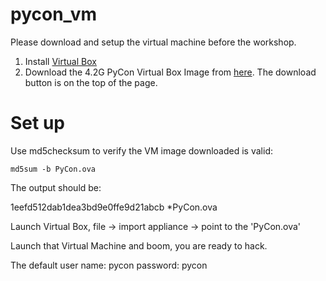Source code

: # pycon_vm

Please download and setup the virtual machine before the workshop.

1. Install [Virtual Box](https://www.virtualbox.org/)
2. Download the 4.2G PyCon Virtual Box Image from [here](https://t.co/QcnG8ABxry). The download button is on the top of the page.

# Set up
Use md5checksum to verify the VM image downloaded is valid: 
```
md5sum -b PyCon.ova
```

The output should be:

1eefd512dab1dea3bd9e0ffe9d21abcb *PyCon.ova

Launch Virtual Box, file -> import appliance -> point to the 'PyCon.ova'

Launch that Virtual Machine and boom, you are ready to hack.

The default user name: pycon
password: pycon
□ □ □
Without the pictures, return each entry exactly as given.

Source code

: # pycon_vm

Please download and setup the virtual machine before the workshop.

1. Install [Virtual Box](https://www.virtualbox.org/)
2. Download the 4.2G PyCon Virtual Box Image from [here](https://t.co/QcnG8ABxry). The download button is on the top of the page.

# Set up
Use md5checksum to verify the VM image downloaded is valid: 
```
md5sum -b PyCon.ova
```

The output should be:

1eefd512dab1dea3bd9e0ffe9d21abcb *PyCon.ova

Launch Virtual Box, file -> import appliance -> point to the 'PyCon.ova'

Launch that Virtual Machine and boom, you are ready to hack.

The default user name: pycon
password: pycon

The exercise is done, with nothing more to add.